Meat glanced sideways for an escape and saw a blank wall. Other side, blank wall.
“Maybe he was going to get rid of Bennie's body later,” she said. “He couldn't risk Bennie's body being found in Funny Bonz any more than I could.”
“Why?”
“Bennie told me Mike owes big money to the wrong people, and if the club doesn't make it, he won't either.”
“But why didn't you want the body found there?‘
“Oh, I had reasons.”
“What?”
“Because if Bennie's body was found in Funny Bonz, then the murder could be connected to me.”
“How?” Meat checked again. Yes, the blank walls were still there.
“If Bennie's body was found in the club, then the police might start asking questions about why he was there and then they would ask about his routine. Did you ever hear Bennie's routine?”
“No, no, I didn't know he had one. I just saw him that one time—and I thought he was a dead girl—the purse and the ponytail and all.”
“He had a routine all right.” She smiled. She was a girl of a hundred smiles, and Meat didn't like any of them. “And it was all about me.”
“You? You're not funny.”
“No, but I'm fat.”
“His routine was about fat?”
“His fat girlfriend. That was his routine—being in love with a fat girlfriend, having to kiss a fat girlfriend. ‘My girlfriend has so many rolls of fat you can't tell the boobs from the tubes.'”
“But that's terrible.”
“Yes, he was cruel. ‘You know how bra cups come in sizes A, B, and C? Her size is WOW.'”

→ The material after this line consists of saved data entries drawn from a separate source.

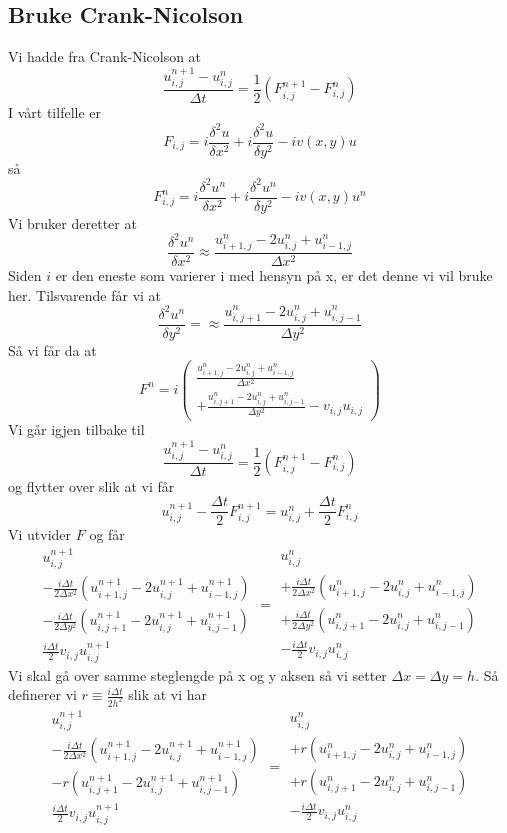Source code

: \documentclass[reprint,english,notitlepage]{revtex4-2}  %
\begin{document}
\subsection{Bruke Crank-Nicolson}
Vi hadde fra Crank-Nicolson at
$$
\frac{u^{n+1}_{i,j}-u^n_{i,j}}{\Delta t}=\frac{1}{2}(F^{n+1}_{i,j}-F^{n}_{i,j})
$$
I vårt tilfelle er 
$$
F_{i,j}=i\frac{\delta^2 u}{\delta x^2}+i\frac{\delta^2 u}{\delta y^2}-iv(x,y)u
$$
så 
$$
F^{n}_{i,j}=i\frac{\delta^2 u^n}{\delta x^2}+i\frac{\delta^2 u^n}{\delta y^2}-iv(x,y)u^n
$$
Vi bruker deretter at
$$
\frac{\delta^2 u^n}{\delta x^2}\approx\frac{u^{n}_{i+1,j}-2u^{n}_{i,j}+u^n_{i-1,j}}{\Delta x^2}
$$
Siden $i$ er den eneste som varierer i med hensyn på x, er det denne vi vil bruke her. Tilsvarende får vi at
$$
\frac{\delta^2 u^n}{\delta y^2}=\approx \frac{u^n_{i,j+1}-2u^n_{i,j}+u^{n}_{i,j-1}}{\Delta y^2}
$$
Så vi får da at
$$
F^n=i\begin{pmatrix}
\frac{u^{n}_{i+1,j}-2u^{n}_{i,j}+u^n_{i-1,j}}{\Delta x^2} \\ +\frac{u^n_{i,j+1}-2u^n_{i,j}+u^{n}_{i,j-1}}{\Delta y^2}-v_{i,j}u_{i,j}
\end{pmatrix}
$$
Vi går igjen tilbake til
$$
\frac{u^{n+1}_{i,j}-u^n_{i,j}}{\Delta t}=\frac{1}{2}(F^{n+1}_{i,j}-F^{n}_{i,j})
$$
og flytter over slik at vi får
$$
u^{n+1}_{i,j}-\frac{\Delta t}{2}F^{n+1}_{i,j}=u^{n}_{i,j}+\frac{\Delta t}{2}F^{n}_{i,j}
$$
Vi utvider $F$ og får
$$
\begin{matrix}
	u_{i,j}^{n+1} \\ -\frac{i\Delta t}{2\Delta x^2}(u^{n+1}_{i+1,j}-2u^{n+1}_{i,j}+u^{n+1}_{i-1,j}) \\ -\frac{i\Delta t}{2\Delta y^2}(u^{n+1}_{i,j+1}-2u^{n+1}_{i,j}+u^{n+1}_{i,j-1}) \\ \frac{i\Delta t}{2}v_{i,j}u^{n+1}_{i,j}
\end{matrix}=\begin{matrix}
u^n_{i,j}\\ +\frac{i\Delta t}{2\Delta x^2}(u^{n}_{i+1,j}-2u^{n}_{i,j}+u^{n}_{i-1,j}) \\ +\frac{i\Delta t}{2\Delta y^2}(u^n_{i,j+1}-2u^n_{i,j}+u^{n}_{i,j-1}) \\ -\frac{i\Delta t}{2}v_{i,j}u^n_{i,j} 
\end{matrix}
$$
Vi skal gå over samme steglengde på x og y aksen så vi setter $\Delta x=\Delta y=h$. Så definerer vi $r\equiv \frac{i\Delta t}{2h^2}$ slik at vi har
$$
\begin{matrix}
	u_{i,j}^{n+1} \\ -\frac{i\Delta t}{2\Delta x^2}(u^{n+1}_{i+1,j}-2u^{n+1}_{i,j}+u^{n+1}_{i-1,j}) \\ -r(u^{n+1}_{i,j+1}-2u^{n+1}_{i,j}+u^{n+1}_{i,j-1}) \\ \frac{i\Delta t}{2}v_{i,j}u^{n+1}_{i,j}
\end{matrix}=\begin{matrix}
	u^n_{i,j}\\ +r(u^{n}_{i+1,j}-2u^{n}_{i,j}+u^{n}_{i-1,j}) \\ +r(u^n_{i,j+1}-2u^n_{i,j}+u^{n}_{i,j-1}) \\ -\frac{i\Delta t}{2}v_{i,j}u^n_{i,j} 
\end{matrix}
$$
\end{document}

Meat knew that would hurt because he had seen one of those WOWs himself.
“And he was getting ready to start going all over the country with his routine. He claimed he'd get on the
Tonight Show
and
David Letterman.
And there wasn't any doubt who he was talking about—he even used my name. Mullet the Gullet. ‘Restaurants have signs that say, Maximum Occupancy: 240 or Mullet the Gullet.'”
She looked at him. “You don't know how it hurts to be laughed at.”
“I do, I do. Look at me.”
She looked. “You're not fat.” “I am.” He held his arms slightly out at his sides so she could get the whole miserable picture. And all of a sudden he was back at the newsstand, the book of fat jokes in his hand.
“Listen, I'm so big I have my own area code. When I put on my blue suit and stand on a corner, people try to drop mail in my mouth.”
“Well, when I put on my yellow raincoat, people yell, ‘Taxi!'”
“When I step on the scale, it goes, ‘We don't do livestock.'”
“When I step on the scale, it goes, ‘One at a time, please.'”
Meat swallowed, mentally flipping through the hurtful pages.
“The last time I saw
2001,
I was standing on a scale.”
“My blood-type is Ragu.”
“I'm so fat I eat Wheat Thicks.”
Marcie Mullet seemed to be doing some mental flipping of her own.
“When I was floating in the ocean, Spain claimed me for the New World.”
“I had to go to Sea World to get baptized.”
“I have more chins than the Hong Kong telephone book.”
“When I was lying on the beach, Greenpeace tried to push me back in the water.”
They paused, both out of breath. Her eyes narrowed. “Are you making fun of me, too?”
“No, no, of myself. That was research I did for my routine at the club.”
“You're not fat.”
“I'm not?” A shiver of pleasure shot through his fear. “Do you mean that?”
The smile froze on his face as he saw the intent look on hers. She began to relive that terrible night.
“He had said we would talk at the club, but he pushed right on past me when I got there. He didn't even speak. I followed him inside. He went into the men's room. I even followed him in there.”